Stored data
::::::
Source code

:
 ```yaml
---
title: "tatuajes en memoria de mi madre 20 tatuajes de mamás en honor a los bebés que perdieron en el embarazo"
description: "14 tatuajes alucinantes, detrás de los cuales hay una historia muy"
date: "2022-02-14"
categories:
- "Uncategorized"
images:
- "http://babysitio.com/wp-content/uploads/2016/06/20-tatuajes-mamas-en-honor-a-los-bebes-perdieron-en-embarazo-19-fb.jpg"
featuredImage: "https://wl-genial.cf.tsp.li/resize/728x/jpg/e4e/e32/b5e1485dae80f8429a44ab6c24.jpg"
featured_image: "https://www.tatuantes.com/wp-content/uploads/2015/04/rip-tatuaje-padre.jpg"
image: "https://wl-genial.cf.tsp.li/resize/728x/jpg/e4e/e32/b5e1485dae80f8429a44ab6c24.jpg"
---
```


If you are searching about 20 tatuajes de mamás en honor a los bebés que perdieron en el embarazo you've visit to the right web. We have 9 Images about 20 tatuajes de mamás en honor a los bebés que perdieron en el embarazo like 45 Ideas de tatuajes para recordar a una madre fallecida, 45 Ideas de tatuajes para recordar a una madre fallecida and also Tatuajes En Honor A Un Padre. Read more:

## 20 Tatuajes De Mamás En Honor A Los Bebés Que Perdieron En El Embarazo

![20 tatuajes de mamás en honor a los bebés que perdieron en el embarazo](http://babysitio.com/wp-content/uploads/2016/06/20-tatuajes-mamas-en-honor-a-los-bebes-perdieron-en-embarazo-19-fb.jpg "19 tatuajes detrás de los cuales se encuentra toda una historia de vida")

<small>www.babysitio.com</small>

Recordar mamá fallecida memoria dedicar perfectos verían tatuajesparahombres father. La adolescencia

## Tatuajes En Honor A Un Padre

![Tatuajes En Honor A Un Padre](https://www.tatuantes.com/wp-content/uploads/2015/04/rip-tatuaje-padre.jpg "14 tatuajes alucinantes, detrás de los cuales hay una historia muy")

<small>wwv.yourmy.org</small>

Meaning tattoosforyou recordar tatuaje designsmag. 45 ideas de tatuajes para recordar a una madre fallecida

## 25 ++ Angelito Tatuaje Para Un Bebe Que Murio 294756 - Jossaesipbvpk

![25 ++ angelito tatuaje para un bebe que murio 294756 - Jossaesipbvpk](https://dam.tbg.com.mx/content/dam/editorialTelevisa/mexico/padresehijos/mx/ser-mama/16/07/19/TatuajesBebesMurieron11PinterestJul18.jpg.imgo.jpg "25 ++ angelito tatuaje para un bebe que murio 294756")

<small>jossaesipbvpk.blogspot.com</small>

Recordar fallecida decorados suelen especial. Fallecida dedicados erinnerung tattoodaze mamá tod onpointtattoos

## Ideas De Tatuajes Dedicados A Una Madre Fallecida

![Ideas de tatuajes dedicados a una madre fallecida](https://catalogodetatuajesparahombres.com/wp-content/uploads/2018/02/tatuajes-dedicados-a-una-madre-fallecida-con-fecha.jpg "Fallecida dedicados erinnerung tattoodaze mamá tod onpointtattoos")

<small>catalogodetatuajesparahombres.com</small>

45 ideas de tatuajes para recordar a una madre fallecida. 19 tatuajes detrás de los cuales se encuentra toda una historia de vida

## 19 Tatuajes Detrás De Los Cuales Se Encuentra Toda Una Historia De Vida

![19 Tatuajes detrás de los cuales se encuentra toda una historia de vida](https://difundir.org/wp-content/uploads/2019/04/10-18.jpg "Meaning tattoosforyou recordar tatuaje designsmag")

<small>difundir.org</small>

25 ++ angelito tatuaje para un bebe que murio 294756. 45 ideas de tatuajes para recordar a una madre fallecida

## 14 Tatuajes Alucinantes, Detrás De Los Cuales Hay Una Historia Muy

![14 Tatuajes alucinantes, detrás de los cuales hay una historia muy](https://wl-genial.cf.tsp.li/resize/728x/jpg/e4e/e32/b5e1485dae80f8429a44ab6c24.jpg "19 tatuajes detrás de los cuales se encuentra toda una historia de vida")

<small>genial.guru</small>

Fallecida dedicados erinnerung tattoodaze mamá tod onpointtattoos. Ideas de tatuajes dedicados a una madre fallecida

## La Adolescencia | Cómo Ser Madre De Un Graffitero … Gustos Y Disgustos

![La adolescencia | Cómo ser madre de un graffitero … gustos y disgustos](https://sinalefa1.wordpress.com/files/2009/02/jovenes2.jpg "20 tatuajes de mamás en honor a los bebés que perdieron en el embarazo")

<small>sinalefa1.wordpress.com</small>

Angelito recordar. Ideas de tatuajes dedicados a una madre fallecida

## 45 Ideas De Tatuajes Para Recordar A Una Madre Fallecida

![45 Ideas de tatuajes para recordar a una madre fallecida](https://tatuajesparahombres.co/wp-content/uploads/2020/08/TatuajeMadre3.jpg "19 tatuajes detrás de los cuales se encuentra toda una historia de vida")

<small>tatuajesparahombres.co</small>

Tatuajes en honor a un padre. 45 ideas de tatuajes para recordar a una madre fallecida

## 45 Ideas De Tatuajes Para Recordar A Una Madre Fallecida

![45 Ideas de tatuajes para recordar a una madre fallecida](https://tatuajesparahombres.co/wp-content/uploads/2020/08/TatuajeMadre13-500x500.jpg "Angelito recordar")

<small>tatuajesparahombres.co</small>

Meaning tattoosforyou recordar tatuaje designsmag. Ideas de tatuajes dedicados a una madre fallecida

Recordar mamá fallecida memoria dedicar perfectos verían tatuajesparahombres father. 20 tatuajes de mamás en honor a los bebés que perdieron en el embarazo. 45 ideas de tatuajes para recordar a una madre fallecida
::::::
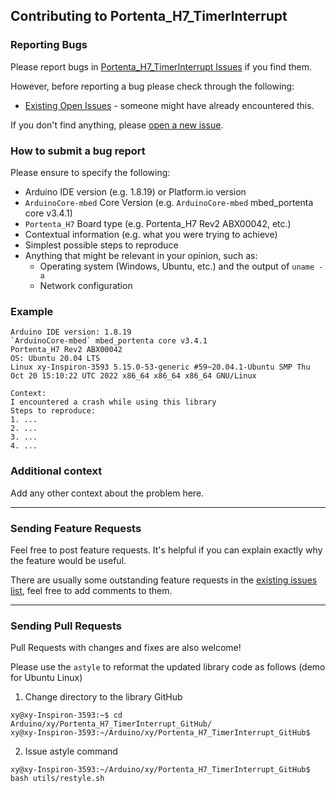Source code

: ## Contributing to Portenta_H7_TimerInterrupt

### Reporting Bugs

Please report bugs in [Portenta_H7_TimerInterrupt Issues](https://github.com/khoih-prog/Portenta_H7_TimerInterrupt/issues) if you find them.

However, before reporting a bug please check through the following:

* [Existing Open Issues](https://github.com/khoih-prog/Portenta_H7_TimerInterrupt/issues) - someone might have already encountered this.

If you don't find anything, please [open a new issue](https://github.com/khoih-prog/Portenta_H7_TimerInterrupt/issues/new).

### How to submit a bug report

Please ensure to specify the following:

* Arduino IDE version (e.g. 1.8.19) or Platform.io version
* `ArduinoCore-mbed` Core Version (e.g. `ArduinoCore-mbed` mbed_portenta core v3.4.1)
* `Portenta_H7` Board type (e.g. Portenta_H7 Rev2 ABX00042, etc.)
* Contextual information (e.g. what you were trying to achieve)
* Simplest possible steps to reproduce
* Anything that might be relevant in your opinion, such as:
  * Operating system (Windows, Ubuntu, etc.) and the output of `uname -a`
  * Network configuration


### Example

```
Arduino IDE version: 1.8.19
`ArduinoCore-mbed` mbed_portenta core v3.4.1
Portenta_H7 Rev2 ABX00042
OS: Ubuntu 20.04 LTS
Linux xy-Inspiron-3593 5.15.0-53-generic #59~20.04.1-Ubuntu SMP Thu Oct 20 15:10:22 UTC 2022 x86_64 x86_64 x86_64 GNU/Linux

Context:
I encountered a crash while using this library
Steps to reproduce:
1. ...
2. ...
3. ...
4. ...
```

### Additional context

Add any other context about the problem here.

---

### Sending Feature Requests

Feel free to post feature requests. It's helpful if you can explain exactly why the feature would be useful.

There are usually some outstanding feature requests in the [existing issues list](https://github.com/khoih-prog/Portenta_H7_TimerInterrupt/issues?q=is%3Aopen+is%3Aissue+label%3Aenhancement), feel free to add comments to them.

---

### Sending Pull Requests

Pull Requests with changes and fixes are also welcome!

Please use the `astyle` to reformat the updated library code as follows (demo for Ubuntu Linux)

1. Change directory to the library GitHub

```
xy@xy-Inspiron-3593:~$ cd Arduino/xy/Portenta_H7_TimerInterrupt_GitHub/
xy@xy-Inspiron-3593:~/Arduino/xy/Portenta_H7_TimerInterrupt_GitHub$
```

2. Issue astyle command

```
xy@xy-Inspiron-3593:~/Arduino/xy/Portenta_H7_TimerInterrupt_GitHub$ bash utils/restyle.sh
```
::::::
◆ REQUIRED ACTION ◆
Taking the entries above, write out exactly the lines starting with the line containing "Please report bugs" and going on through the line containing "Add any other context about the problem here.", both included, and nothing else.

◆ RESULT BELOW ◆
Please report bugs in [Portenta_H7_TimerInterrupt Issues](https://github.com/khoih-prog/Portenta_H7_TimerInterrupt/issues) if you find them.

However, before reporting a bug please check through the following:

* [Existing Open Issues](https://github.com/khoih-prog/Portenta_H7_TimerInterrupt/issues) - someone might have already encountered this.

If you don't find anything, please [open a new issue](https://github.com/khoih-prog/Portenta_H7_TimerInterrupt/issues/new).

### How to submit a bug report

Please ensure to specify the following:

* Arduino IDE version (e.g. 1.8.19) or Platform.io version
* `ArduinoCore-mbed` Core Version (e.g. `ArduinoCore-mbed` mbed_portenta core v3.4.1)
* `Portenta_H7` Board type (e.g. Portenta_H7 Rev2 ABX00042, etc.)
* Contextual information (e.g. what you were trying to achieve)
* Simplest possible steps to reproduce
* Anything that might be relevant in your opinion, such as:
  * Operating system (Windows, Ubuntu, etc.) and the output of `uname -a`
  * Network configuration


### Example

```
Arduino IDE version: 1.8.19
`ArduinoCore-mbed` mbed_portenta core v3.4.1
Portenta_H7 Rev2 ABX00042
OS: Ubuntu 20.04 LTS
Linux xy-Inspiron-3593 5.15.0-53-generic #59~20.04.1-Ubuntu SMP Thu Oct 20 15:10:22 UTC 2022 x86_64 x86_64 x86_64 GNU/Linux

Context:
I encountered a crash while using this library
Steps to reproduce:
1. ...
2. ...
3. ...
4. ...
```

### Additional context

Add any other context about the problem here.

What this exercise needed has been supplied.